Given information:
______________________________
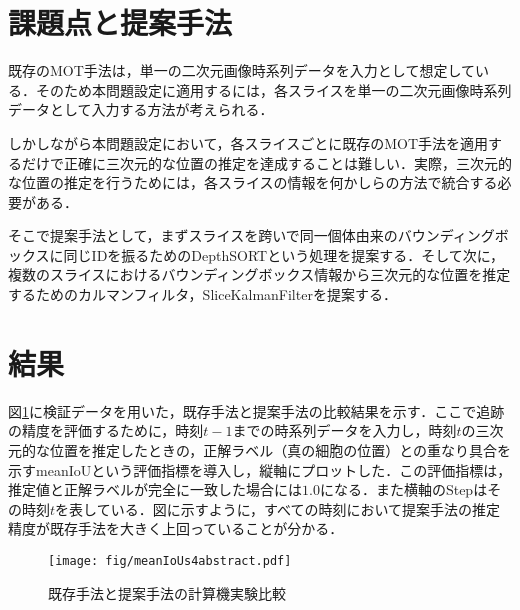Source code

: \section{課題点と提案手法}


既存のMOT手法は，単一の二次元画像時系列データを入力として想定している．そのため本問題設定に適用するには，各スライスを単一の二次元画像時系列データとして入力する方法が考えられる．

しかしながら本問題設定において，各スライスごとに既存のMOT手法を適用するだけで正確に三次元的な位置の推定を達成することは難しい．実際，三次元的な位置の推定を行うためには，各スライスの情報を何かしらの方法で統合する必要がある．

そこで提案手法として，まずスライスを跨いで同一個体由来のバウンディングボックスに同じIDを振るためのDepthSORTという処理を提案する．そして次に，複数のスライスにおけるバウンディングボックス情報から三次元的な位置を推定するためのカルマンフィルタ，SliceKalmanFilterを提案する．

\section{結果}

図\ref{fig:meanIoUs}に検証データを用いた，既存手法と提案手法の比較結果を示す．ここで追跡の精度を評価するために，時刻$t-1$までの時系列データを入力し，時刻$t$の三次元的な位置を推定したときの，正解ラベル（真の細胞の位置）との重なり具合を示すmeanIoUという評価指標を導入し，縦軸にプロットした．この評価指標は，推定値と正解ラベルが完全に一致した場合には$1.0$になる．また横軸のStepはその時刻$t$を表している．図に示すように，すべての時刻において提案手法の推定精度が既存手法を大きく上回っていることが分かる．

\begin{figure}[h]
    \centering
    \texttt{[image: fig/meanIoUs4abstract.pdf]}
    \caption{既存手法と提案手法の計算機実験比較}
    \label{fig:meanIoUs}
\end{figure}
______________________________
Work to be completed: In the listing above, find the line with "既存のMOT手法は，単一の二" and the line with "しかしながら本問題設定におい", then print exactly those lines and every line between them.

Answer for the task:
既存のMOT手法は，単一の二次元画像時系列データを入力として想定している．そのため本問題設定に適用するには，各スライスを単一の二次元画像時系列データとして入力する方法が考えられる．

しかしながら本問題設定において，各スライスごとに既存のMOT手法を適用するだけで正確に三次元的な位置の推定を達成することは難しい．実際，三次元的な位置の推定を行うためには，各スライスの情報を何かしらの方法で統合する必要がある．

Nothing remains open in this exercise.